[Bryan Olson]
[Tim Peters]
[Bryan]
I know I'm disagreeing with a lot of smart people in panning
the book.
That's allowed
I read the first edition, minus some engine-specific stuff.
General techniques are what I want, and I didn't see them in the
book. He had things to do and not do, but it didn't add up to
building (ir-)regular expressions with reliably tractable
behavior.
My guess then is that the book moved at too slow a pace for you, and
you got bored. The most valuable general technique he (eventually ;-)

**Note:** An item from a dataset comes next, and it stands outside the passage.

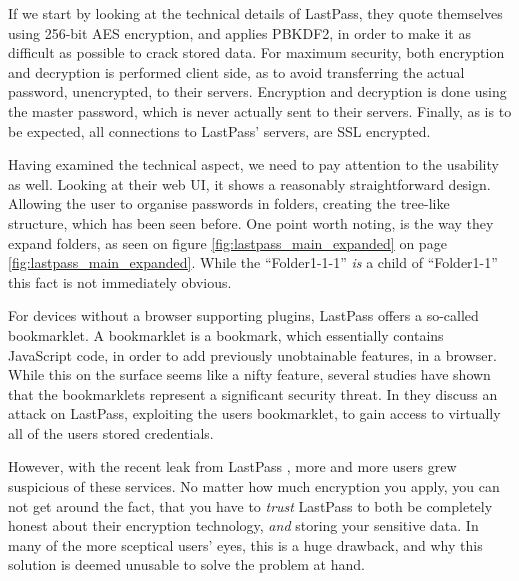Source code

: 			If we start by looking at the technical details of LastPass, they quote themselves using 256-bit AES encryption, and applies PBKDF2, in order to make it as difficult as possible to crack stored data. For maximum security, both encryption and decryption is performed client side\cite{lastpass_cleintsideencryption}, as to avoid transferring the actual password, unencrypted, to their servers. Encryption and decryption is done using the master password, which is never actually sent to their servers. Finally, as is to be expected, all connections to LastPass' servers, are SSL encrypted.


			Having examined the technical aspect, we need to pay attention to the usability as well. Looking at their web UI, it shows a reasonably straightforward design. Allowing the user to organise passwords in folders, creating the tree-like structure, which has been seen before. One point worth noting, is the way they expand folders, as seen on figure \ref{fig:lastpass_main_expanded} on page \ref{fig:lastpass_main_expanded}. While the ``Folder1-1-1'' \emph{is} a child of ``Folder1-1'' this fact is not immediately obvious.

			For devices without a browser supporting plugins, LastPass offers a so-called bookmarklet\cite{lastpass_bookmarklet}. A bookmarklet is a bookmark, which essentially contains JavaScript code, in order to add previously unobtainable features, in a browser. While this on the surface seems like a nifty feature, several studies have shown that the bookmarklets represent a significant security threat. In \cite{bookmarklet} they discuss an attack on LastPass, exploiting the users bookmarklet, to gain access to virtually all of the users stored credentials.

			However, with the recent leak from LastPass \cite{lastpass_leak}, more and more users grew suspicious of these services. No matter how much encryption you apply, you can not get around the fact, that you have to \emph{trust} LastPass to both be completely honest about their encryption technology, \emph{and} storing your sensitive data. In many of the more sceptical users' eyes, this is a huge drawback, and why this solution is deemed unusable to solve the problem at hand.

explained he called "unrolling", and consists of writing a regexp in
the form:
normal* (?: special normal* )*
where the sets of characters with which `normal` and `special` can
start are disjoint. Under most "NFA" implementation, such a regexp is
immune to most bad behaviors, whether finding very long matches, or in
searching a very long string that happens not to contain any matches.

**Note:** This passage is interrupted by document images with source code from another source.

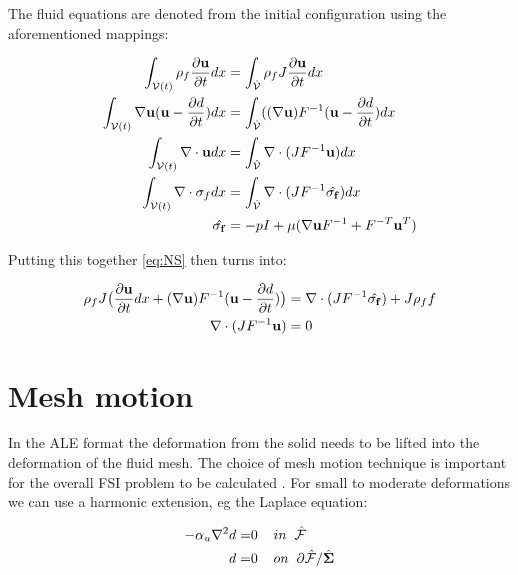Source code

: The fluid equations are denoted from the initial configuration using the aforementioned mappings:

\begin{align}
\int_{\mathcal{V}(t)} \rho_f \frac{\partial \bold{u}}{\partial t} dx & = \int_{\hat{\mathcal{V}}}  \rho_f J \frac{\partial \bold{u}}{\partial t} dx \\
\int_{\mathcal{V}(t)} \nabla \bold{u} (\bold{u}-\frac{\partial d}{\partial t}) dx  &= \int_{\hat{\mathcal{V}}} ((\nabla \bold{u})F^{-1}(\bold{u}-\frac{\partial d}{\partial t}) dx  \\
\int_{\mathcal{V}(t)} \nabla \cdot \bold{u} dx  &=\int_{\hat{\mathcal{V}}}  \nabla \cdot (J F^{-1} \bold{u}  ) dx \\
\int_{\mathcal{V}(t)} \nabla \cdot \sigma_f dx &= \int_{\hat{\mathcal{V}}} \nabla \cdot( J F^{-1} \hat{\sigma_f} )     dx \\
\hat{\sigma_f} &= -pI + \mu ( \nabla \bold{u} F^{-1} + F^{-T} \bold{u}^{T}  ) 
\end{align}

Putting this together \eqref{eq:NS} then turns into:

\begin{align}
\label{eq:NS_mapped}
\rho_f J \big( \frac{\partial \bold{u}}{\partial t} dx + (\nabla \bold{u})F^{-1}(\bold{u}-\frac{\partial d}{\partial t}) \big) &= \nabla \cdot( J F^{-1} \hat{\sigma_f} ) + J \rho_f f \\
\nabla \cdot (J F^{-1} \bold{u} ) &= 0
\end{align} 

\section{Mesh motion}
In the ALE format the deformation from the solid needs to be lifted into the deformation of the fluid mesh. The choice of mesh motion technique is important for the overall FSI problem to be calculated \cite{Wick2011a}. For small to moderate deformations we can use a harmonic extension, eg the Laplace equation: 

\begin{align}
 - \alpha_u \nabla^2 d =& 0\hspace{4mm} in \hspace{2mm} \hat{\mathcal{F}}\\
  \hspace{4mm} d =& 0 \hspace{4mm } on \hspace{2mm }  \partial \hat{\mathcal{F}} / \hat{\Sigma}
\end{align}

Without knowing this, under many implementations it's very easy to end
up writing a regexp that matches quickly when a short match exists,
but "blows up" (stack fault, or some checked internal limit hit) if
only a very long match exists; and/or takes even exponential time to
fail to match when a match doesn't exist.
For example, a direct application is writing a robust regular
expression to match C string literals (also one form of Python string
literal: double-quote character at each end, and backslash escapes,
including backslash-newline to span lines):
" [^"\\\n]* (?: \\[\x00-\xff] [^"\\\n]* )* "
The "normal case" is that it's just a regular old character: not a
double quote, backslash, or newline. The "special case" is a
backslash followed by any character whatsoever. The "normal" and
"special" cases obviously don't intersect, so the interior of this
regexp (i.e., ignoring the double quotes at each end) fits the
"unrolling" pattern to a tee.
As a result, you can use it with reasonably high confidence. For
/why/ that's so, read the rest of his book ;-) In effect, it gives
the search engine only one possible course of action at each character
in the target string. So long as that's "normal", it has to stay in
the "normal" part of the regexp, and as soon as it's "special" it has
to leave the "normal" part. The intent is to eliminate any
possibility for backtracking, thus ensuring predictable runtime and
ensuring that no form of internal backtracking stack needs to be used
(let alone hit its limit).
The unrolling idea was new to me, and as soon as I learned it I
replaced lots of regexps in the Python library with rewritten versions
that demonstrably performed very much better -- even allowed closing
some bug reports concerning extreme cases (extremely long matches, and
unbearable runtime on long strings without any matches).
A different lesson to take from this is that nobody is likely to
stumble into effective "NFA" techniques based on luck or "common
sense". It's a set of obscure & specialized learned skills.